● **Saved entries**
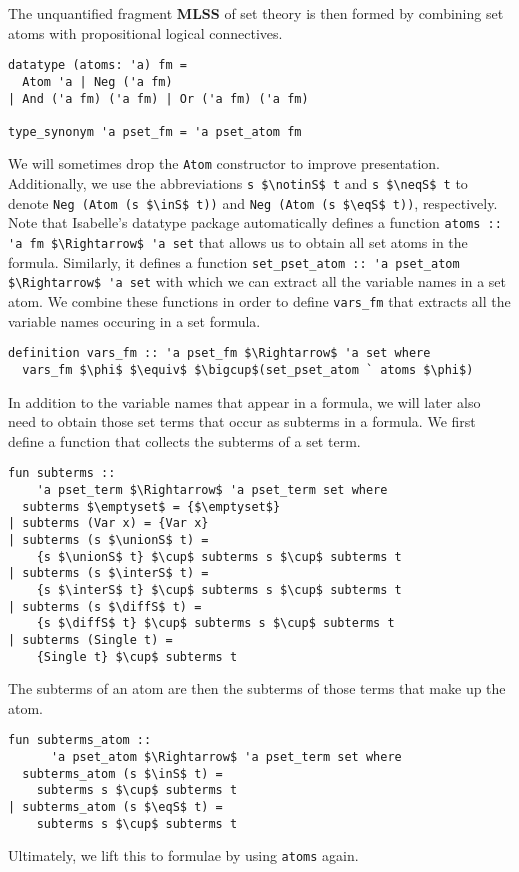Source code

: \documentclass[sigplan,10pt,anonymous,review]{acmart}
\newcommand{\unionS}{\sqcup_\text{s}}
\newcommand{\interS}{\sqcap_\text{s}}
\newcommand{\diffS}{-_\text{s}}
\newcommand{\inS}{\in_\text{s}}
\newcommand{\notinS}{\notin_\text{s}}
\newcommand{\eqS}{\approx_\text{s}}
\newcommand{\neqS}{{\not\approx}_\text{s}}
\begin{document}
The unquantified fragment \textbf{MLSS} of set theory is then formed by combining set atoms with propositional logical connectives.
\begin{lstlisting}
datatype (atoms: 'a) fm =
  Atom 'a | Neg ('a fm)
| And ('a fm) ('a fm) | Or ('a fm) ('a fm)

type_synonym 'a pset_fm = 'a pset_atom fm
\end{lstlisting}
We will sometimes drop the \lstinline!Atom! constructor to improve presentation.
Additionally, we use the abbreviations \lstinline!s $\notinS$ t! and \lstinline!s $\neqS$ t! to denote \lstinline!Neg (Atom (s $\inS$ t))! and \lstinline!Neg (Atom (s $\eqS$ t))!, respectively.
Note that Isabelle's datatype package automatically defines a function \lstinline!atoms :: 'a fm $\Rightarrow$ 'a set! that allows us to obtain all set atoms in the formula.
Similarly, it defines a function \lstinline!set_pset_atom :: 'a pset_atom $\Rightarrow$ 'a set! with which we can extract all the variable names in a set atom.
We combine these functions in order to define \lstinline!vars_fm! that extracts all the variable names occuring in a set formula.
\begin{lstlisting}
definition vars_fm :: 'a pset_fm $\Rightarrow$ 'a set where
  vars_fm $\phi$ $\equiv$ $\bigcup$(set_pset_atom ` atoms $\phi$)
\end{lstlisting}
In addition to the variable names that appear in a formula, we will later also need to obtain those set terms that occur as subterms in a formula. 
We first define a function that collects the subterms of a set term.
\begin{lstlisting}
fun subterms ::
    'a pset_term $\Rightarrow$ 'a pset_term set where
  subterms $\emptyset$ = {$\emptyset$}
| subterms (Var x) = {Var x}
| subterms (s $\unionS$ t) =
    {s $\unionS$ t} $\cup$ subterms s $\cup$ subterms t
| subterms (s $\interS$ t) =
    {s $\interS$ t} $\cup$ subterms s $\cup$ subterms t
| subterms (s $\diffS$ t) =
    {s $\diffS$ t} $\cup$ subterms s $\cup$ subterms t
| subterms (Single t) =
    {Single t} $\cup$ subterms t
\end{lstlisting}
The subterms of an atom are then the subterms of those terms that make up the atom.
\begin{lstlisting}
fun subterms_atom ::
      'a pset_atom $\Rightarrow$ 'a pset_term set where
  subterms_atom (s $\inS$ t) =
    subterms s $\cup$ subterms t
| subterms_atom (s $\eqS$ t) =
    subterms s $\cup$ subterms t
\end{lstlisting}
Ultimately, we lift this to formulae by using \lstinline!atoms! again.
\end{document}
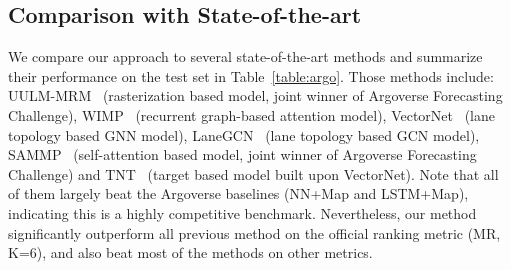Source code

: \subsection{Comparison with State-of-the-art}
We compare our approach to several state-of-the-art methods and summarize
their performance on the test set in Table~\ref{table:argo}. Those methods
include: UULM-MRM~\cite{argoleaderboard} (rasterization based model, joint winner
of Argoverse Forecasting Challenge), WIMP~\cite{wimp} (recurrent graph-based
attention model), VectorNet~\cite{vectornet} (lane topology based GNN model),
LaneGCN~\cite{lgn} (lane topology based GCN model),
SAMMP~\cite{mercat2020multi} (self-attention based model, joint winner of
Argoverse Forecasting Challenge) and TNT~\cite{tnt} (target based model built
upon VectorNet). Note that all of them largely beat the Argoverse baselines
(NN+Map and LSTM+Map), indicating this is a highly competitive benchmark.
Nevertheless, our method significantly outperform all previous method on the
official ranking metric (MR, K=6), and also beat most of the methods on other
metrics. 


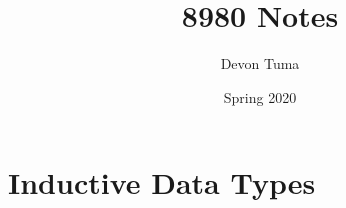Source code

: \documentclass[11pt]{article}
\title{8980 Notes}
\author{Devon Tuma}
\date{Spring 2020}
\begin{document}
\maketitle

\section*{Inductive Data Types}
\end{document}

● **PROBLEM DESCRIPTION**
Keep the pictures out of the copy and return the rest of the data above exactly.

● **ANSWER SECTION**
Source code

: \documentclass[sigplan,10pt,anonymous,review]{acmart}
\newcommand{\unionS}{\sqcup_\text{s}}
\newcommand{\interS}{\sqcap_\text{s}}
\newcommand{\diffS}{-_\text{s}}
\newcommand{\inS}{\in_\text{s}}
\newcommand{\notinS}{\notin_\text{s}}
\newcommand{\eqS}{\approx_\text{s}}
\newcommand{\neqS}{{\not\approx}_\text{s}}
\begin{document}
The unquantified fragment \textbf{MLSS} of set theory is then formed by combining set atoms with propositional logical connectives.
\begin{lstlisting}
datatype (atoms: 'a) fm =
  Atom 'a | Neg ('a fm)
| And ('a fm) ('a fm) | Or ('a fm) ('a fm)

type_synonym 'a pset_fm = 'a pset_atom fm
\end{lstlisting}
We will sometimes drop the \lstinline!Atom! constructor to improve presentation.
Additionally, we use the abbreviations \lstinline!s $\notinS$ t! and \lstinline!s $\neqS$ t! to denote \lstinline!Neg (Atom (s $\inS$ t))! and \lstinline!Neg (Atom (s $\eqS$ t))!, respectively.
Note that Isabelle's datatype package automatically defines a function \lstinline!atoms :: 'a fm $\Rightarrow$ 'a set! that allows us to obtain all set atoms in the formula.
Similarly, it defines a function \lstinline!set_pset_atom :: 'a pset_atom $\Rightarrow$ 'a set! with which we can extract all the variable names in a set atom.
We combine these functions in order to define \lstinline!vars_fm! that extracts all the variable names occuring in a set formula.
\begin{lstlisting}
definition vars_fm :: 'a pset_fm $\Rightarrow$ 'a set where
  vars_fm $\phi$ $\equiv$ $\bigcup$(set_pset_atom ` atoms $\phi$)
\end{lstlisting}
In addition to the variable names that appear in a formula, we will later also need to obtain those set terms that occur as subterms in a formula. 
We first define a function that collects the subterms of a set term.
\begin{lstlisting}
fun subterms ::
    'a pset_term $\Rightarrow$ 'a pset_term set where
  subterms $\emptyset$ = {$\emptyset$}
| subterms (Var x) = {Var x}
| subterms (s $\unionS$ t) =
    {s $\unionS$ t} $\cup$ subterms s $\cup$ subterms t
| subterms (s $\interS$ t) =
    {s $\interS$ t} $\cup$ subterms s $\cup$ subterms t
| subterms (s $\diffS$ t) =
    {s $\diffS$ t} $\cup$ subterms s $\cup$ subterms t
| subterms (Single t) =
    {Single t} $\cup$ subterms t
\end{lstlisting}
The subterms of an atom are then the subterms of those terms that make up the atom.
\begin{lstlisting}
fun subterms_atom ::
      'a pset_atom $\Rightarrow$ 'a pset_term set where
  subterms_atom (s $\inS$ t) =
    subterms s $\cup$ subterms t
| subterms_atom (s $\eqS$ t) =
    subterms s $\cup$ subterms t
\end{lstlisting}
Ultimately, we lift this to formulae by using \lstinline!atoms! again.
\end{document}
Source code

: \subsection{Comparison with State-of-the-art}
We compare our approach to several state-of-the-art methods and summarize
their performance on the test set in Table~\ref{table:argo}. Those methods
include: UULM-MRM~\cite{argoleaderboard} (rasterization based model, joint winner
of Argoverse Forecasting Challenge), WIMP~\cite{wimp} (recurrent graph-based
attention model), VectorNet~\cite{vectornet} (lane topology based GNN model),
LaneGCN~\cite{lgn} (lane topology based GCN model),
SAMMP~\cite{mercat2020multi} (self-attention based model, joint winner of
Argoverse Forecasting Challenge) and TNT~\cite{tnt} (target based model built
upon VectorNet). Note that all of them largely beat the Argoverse baselines
(NN+Map and LSTM+Map), indicating this is a highly competitive benchmark.
Nevertheless, our method significantly outperform all previous method on the
official ranking metric (MR, K=6), and also beat most of the methods on other
metrics. 


Source code

: \documentclass[11pt]{article}
\title{8980 Notes}
\author{Devon Tuma}
\date{Spring 2020}
\begin{document}
\maketitle

\section*{Inductive Data Types}
\end{document}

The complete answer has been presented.